Governor Rick Scott announced Friday that the Pensacola area added 3,800 new private-sector jobs over the year in March. The area’s unemployment rate was 4.2 percent, down 0.5 percentage point from a year ago. In the last year, Florida businesses created 233,800 new jobs, bringing the total number of new jobs added since December 2010 to 1,353,000.

Governor Scott said, “I am proud to announce that Pensacola businesses created nearly 4,000 jobs for families in Northwest Florida over the past year. We will continue fighting to support business growth all across our state so every Floridian will have the opportunity they need to find a great job.”

The industries with the largest job gains in Pensacola over the year were leisure and hospitality with 1,700 new jobs and trade, transportation and utilities with 1,100 new jobs. The Pensacola area had 4,733 job openings in March, including 1,437 openings for high-skill, high-wage STEM occupations.

Statewide, Florida businesses created 60,600 new jobs in first quarter of 2017 and the unemployment rate dropped to 4.8 percent. For the fifth consecutive year, Florida’s annual job growth rate of 3.2 percent is exceeding the nation’s rate of 1.7 percent. More than 26,844 Floridians were placed in jobs by CareerSource Escarosa and the state’s other 23 regional workforce boards.

Comments

5 Responses to “Unemployment Rate Drops”

  1. David Huie Green on April 22nd, 2017 11:59 pm

    REGARDING:
    “I’ll bet the governor has never had a job (and been just over broke) in his life

    “Born in Bloomington, Illinois, he was raised in North Kansas City, Missouri, the second of five children in a lower middle-class, financially struggling family. His mother, Esther J., worked as a clerk at J.C. Penney, among other jobs. His parents divorced and, in 1954, his mother married Orba Scott, Jr., a truck driver.”

    That isn’t swimming in riches.

    “enlisted in the United States Navy, also in 1970.
    Scott was in the U.S. Navy for 29 months as a radar technician.
    Scott made his first foray into business while working his way through college and law school, initially buying and reviving a failing donut shop,”

    So, yeah, he has done assorted real jobs, risked failure (and jail perhaps)

    David for Wikipedia
    for life’s little questions

  2. anne 1of2 on April 22nd, 2017 8:04 pm

    I’ll bet the governor has never had a job (and been just over broke) in his life. Careers, yes. What is the count on those who have given up looking for work? Those numbers need to be counted.

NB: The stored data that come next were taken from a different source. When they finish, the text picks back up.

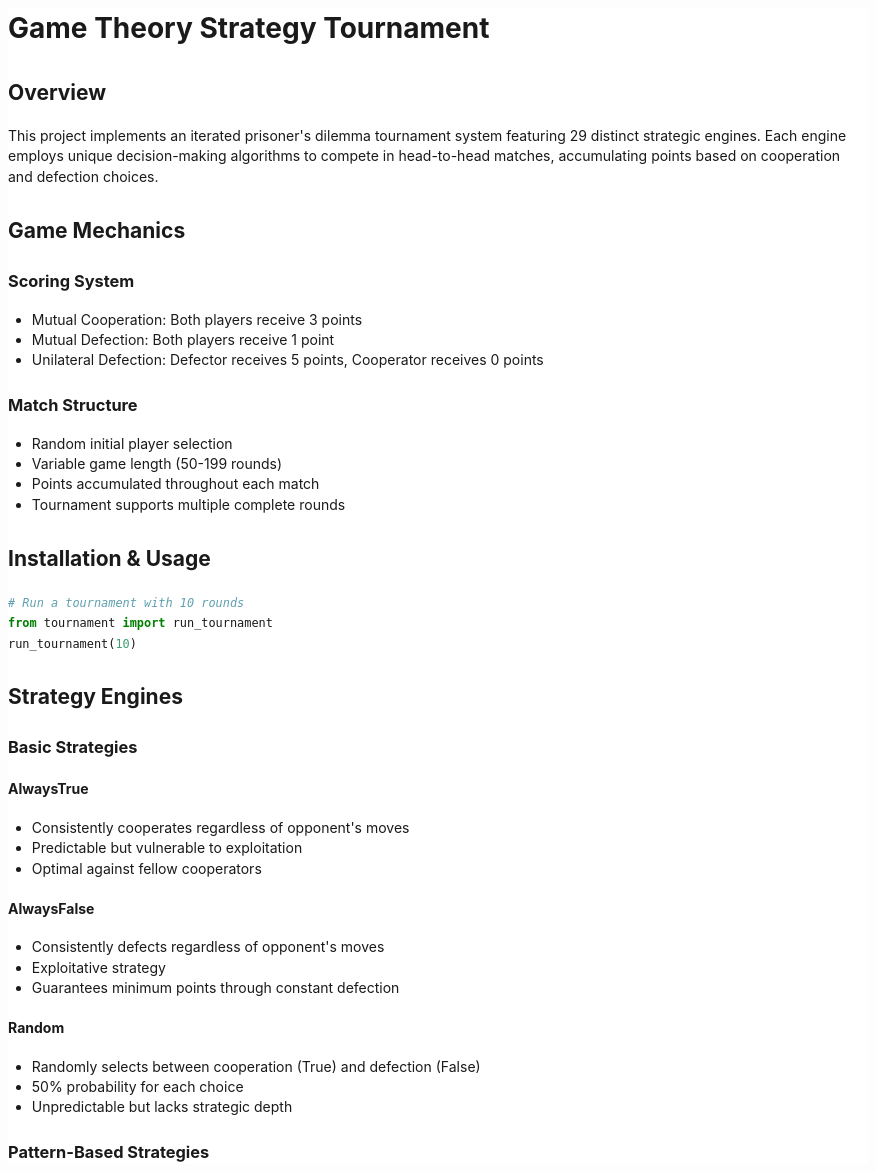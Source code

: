 # Game Theory Strategy Tournament

## Overview
This project implements an iterated prisoner's dilemma tournament system featuring 29 distinct strategic engines. Each engine employs unique decision-making algorithms to compete in head-to-head matches, accumulating points based on cooperation and defection choices.

## Game Mechanics

### Scoring System
- Mutual Cooperation: Both players receive 3 points
- Mutual Defection: Both players receive 1 point
- Unilateral Defection: Defector receives 5 points, Cooperator receives 0 points

### Match Structure
- Random initial player selection
- Variable game length (50-199 rounds)
- Points accumulated throughout each match
- Tournament supports multiple complete rounds

## Installation & Usage

```python
# Run a tournament with 10 rounds
from tournament import run_tournament
run_tournament(10)
```

## Strategy Engines

### Basic Strategies

#### AlwaysTrue
- Consistently cooperates regardless of opponent's moves
- Predictable but vulnerable to exploitation
- Optimal against fellow cooperators

#### AlwaysFalse
- Consistently defects regardless of opponent's moves
- Exploitative strategy
- Guarantees minimum points through constant defection

#### Random
- Randomly selects between cooperation (True) and defection (False)
- 50% probability for each choice
- Unpredictable but lacks strategic depth

### Pattern-Based Strategies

  3. David Huie Green on April 22nd, 2017 8:02 pm

    REGARDING
    “If you have run out of unemployment benefits you are said to be “no longer looking for work” and you don’t count as unemployed.”

    Nope.
    If you are not working and seeking employment, you are counted as being unemployed.

    AND
    “If you take a part time minimum wage job even though you are skilled and need full time work you are just as employed as a full time skilled worker.”

    Yep.
    If you are employed, you are not counted as unemployed, even if you would prefer a better job — like being a brain surgeon or movie star.

    David for being a runway model
    and other unlikely promotions

  4. Don Neese on April 22nd, 2017 12:42 pm

    Almost Weekly I am asked by a business owner “do you know anyone over 50 that needs a job?”
    Finding an employee today who doesn’t think his/her employer should work around their schedule is a rarity.
    During the depression men moved to logging camps just so they could eat.

    I’m afraid we’re all a bit spoiled today, including me!!!

  5. Not Convinced on April 22nd, 2017 8:23 am

    The fact is that the real unemployment rate is near depression levels and these numbers are at best misleading. If you have run out of unemployment benefits you are said to be “no longer looking for work” and you don’t count as unemployed. If you take a part time minimum wage job even though you are skilled and need full time work you are just as employed as a full time skilled worker.
    Unemployment always goes down as an economic bubble inflates. Central banks around the world are buying assets at the tune of $6 trillion/year using fiat currency. Interest rates have been kept artificially low to allow reelection and avoid the pain that will inevitably come. With low interest rates also comes pension fund insolvency. This is a house of cards and Trump should have acknowledged that fact when he took office; now he owns it.